The House of Representatives . . . . . . shall have the sole Power of Impeachment.

. . . The Senate shall have the sole Power to try all Impeachments. When sitting for that Purpose, they shall be on Oath or Affirmation. When the President of the United States is tried, the Chief Justice shall preside: And no Person shall be convicted without the Concurrence of two thirds of the Members present.

Judgment in Cases of Impeachment shall not extend further than to removal from Office, and disqualification to hold and enjoy any Office of honor, Trust or Profit under the United States: but the Party convicted shall nevertheless be liable and subject to Indictment, Trial, Judgment and Punishment, according to Law.
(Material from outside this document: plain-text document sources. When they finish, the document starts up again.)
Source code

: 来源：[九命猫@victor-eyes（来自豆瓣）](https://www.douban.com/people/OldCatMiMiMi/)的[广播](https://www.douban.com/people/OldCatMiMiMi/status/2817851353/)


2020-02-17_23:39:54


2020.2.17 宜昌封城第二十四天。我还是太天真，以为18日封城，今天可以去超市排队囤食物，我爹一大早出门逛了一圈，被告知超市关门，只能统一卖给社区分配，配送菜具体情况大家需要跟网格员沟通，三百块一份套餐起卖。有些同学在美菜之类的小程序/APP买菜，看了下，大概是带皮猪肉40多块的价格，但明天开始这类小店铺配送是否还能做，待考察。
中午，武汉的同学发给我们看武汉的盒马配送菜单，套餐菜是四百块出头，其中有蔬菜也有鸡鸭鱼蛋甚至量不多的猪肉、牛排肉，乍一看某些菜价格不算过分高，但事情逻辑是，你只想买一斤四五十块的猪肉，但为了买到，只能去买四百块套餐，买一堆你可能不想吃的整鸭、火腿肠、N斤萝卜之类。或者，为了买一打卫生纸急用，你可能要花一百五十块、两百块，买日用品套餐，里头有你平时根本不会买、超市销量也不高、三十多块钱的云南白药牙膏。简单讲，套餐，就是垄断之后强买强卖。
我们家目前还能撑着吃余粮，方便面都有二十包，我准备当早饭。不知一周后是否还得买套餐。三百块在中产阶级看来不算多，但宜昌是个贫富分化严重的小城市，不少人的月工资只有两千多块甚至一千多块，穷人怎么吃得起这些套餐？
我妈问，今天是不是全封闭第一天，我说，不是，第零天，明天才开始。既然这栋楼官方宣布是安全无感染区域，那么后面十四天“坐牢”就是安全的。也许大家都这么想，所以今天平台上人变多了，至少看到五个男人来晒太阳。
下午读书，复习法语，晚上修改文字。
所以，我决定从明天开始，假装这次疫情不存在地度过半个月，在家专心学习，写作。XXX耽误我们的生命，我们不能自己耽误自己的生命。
There is a brief mention in Article III of jury trial not being available for impeachment, and there is probably a suggestion in Article I that members of Congress will not usually be impeached, as each house has the power to (I, 5) to expel one of their members on their own. But of course, the most famous passage on the subject is the fourth and last section of Article II:

The President, Vice President and all civil Officers of the United States, shall be removed from Office on Impeachment for, and Conviction of, Treason, Bribery, or other high Crimes and Misdemeanors.

Treason is defined by the Constitution itself, and bribery is defined by statute. But what could constitute a high crime or a misdemeanor? Particularly if it is not a statutory crime, as various acts of Nixon, and, more controversially, certain acts of Clinton, were?

On this question we should turn to Federalist #65 . Part of the papers on the powers of the Senate, as a whole #65 defends the lodging of the power to try impeachments there. But it is rather telling on the nature of impeachment itself. It says the subjects of impeachment

. . . are those offenses which proceed from the misconduct of public men, or, in other words, from the abuse or violation of some public trust. They are of a nature which may with peculiar propriety be denominated POLITICAL, as they relate chiefly to injuries done immediately to the society itself.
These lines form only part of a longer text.